Both a motion for entry of default judgment and a motion for summary judgment will have a proposed judgment attached, but it will not be titled "proposed" because Adams expects it to be signed as drafted (or rather, as computer-generated). The presiding judges of the county courts, Judge TODD WONG and Judge ERIC SHEPPERD, will normally sign Adams' judgments as presented, but may occasionally revise the amount of attorney's fees (downward) and may occasionally cross out interest or change the rate, if they find an error in the documentation. This is highly unlikely to happen in the default judgment context, however, because no one will be before the court to lodge any objections, or to point out any errors or omissions. Assistant Attorney General Adams himself does not make an in-court appearance for default judgments. The paperwork is simply submitted to the court by his legal secretary for approval and signing by either one of the two presiding judges (or, in rare instances, a visiting judge).  
NONSUIT, AGREED JUDGMENT, MOTIONS TO CONSOLIDATE
Occasionally, Assistant AG Adams files a nonsuit (voluntary dismissal) or a motion to consolidate two cases against the same defendant or two cases involving the same debt initially brought against a former student and the guarantor under two separate cause numbers, or an agreement for a payment plan signed by the Defendant. In the latter scenario, the case might be put on hold (stayed or abated). A great many cases, however, proceed speedily to a default judgment in the absence of a timely answer the Defendant or an agreement, provided that the service of citation was successful. If not, a motion for substitute service will likely be filed.

Debtors represented by attorney will also promptly face a motion for summary judgment (served on their attorney, instead of directly on them), but will have a better chance of such motion being postponed. It will thus win them time, even if they ultimately have a judgment entered against them. Apart from a delay in entry of judgment, the most attorneys for debtors can typically accomplish is a reduction of attorney’s fees, or a consolidation of cases when the attorney is hired to represent both the student-obligor and the co-signer, which will also likely yield a reduction in fees awarded because the duplication of fees is eliminated. 
AGREED JUDGMENTS, like default judgment, are uncontested, but - unlike default judgment, have been expressly agreed to by the Defendant and are signed by the Defendant in addition to being signed by Adams (for the State as Plaintiff) and by the judge.
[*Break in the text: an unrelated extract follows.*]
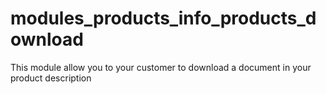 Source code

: # modules_products_info_products_download
This module allow you to your customer to download a document in your product description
That means they are unappealable, but such an agreed judgment will nevertheless state that it is appealable because that language is on the template that Adams uses to submit such judgments.
Other agreements, such a payment plan, are in the nature of a contract and do not require the court's approval or signature.
Adams' agreed judgments typically reflect at best a reduction of the amount of attorney's fees from what they would otherwise be, but no reduction of principal or interest. Agreed judgment can generally not be attacked after they are signed by the court, which distinguishes them from default judgments, which may be appealed or attacked by post-judgment motion, albeit subject to certain rather unforgiving deadlines.
DISPOSITION BY DEFAULT: THE STANDARD PATTERN
In a large number of cases, the Defendants, who reside in locations all over the State (and some even beyond), never file an answer, and Adams then promptly moves for default judgment with two above-mentioned affidavits, one by Cheryl Bellesen attesting to the amounts owed (broken down by principal, accrued interest, and late fees, if any) and the applicable post-judgment interest rate (typically between 5% and 6%, in some cases as high as 9%) and an affidavit on attorney's fees.
UPPING THE ANTE WITH ATTORNEY'S FEES
Adams pleads for "not less than" $750.00 or $1,000 in attorney's fees in the petition that is served on the Defendant, but he routinely swears to a higher amount as reasonable and necessary once he moves for default or summary judgment.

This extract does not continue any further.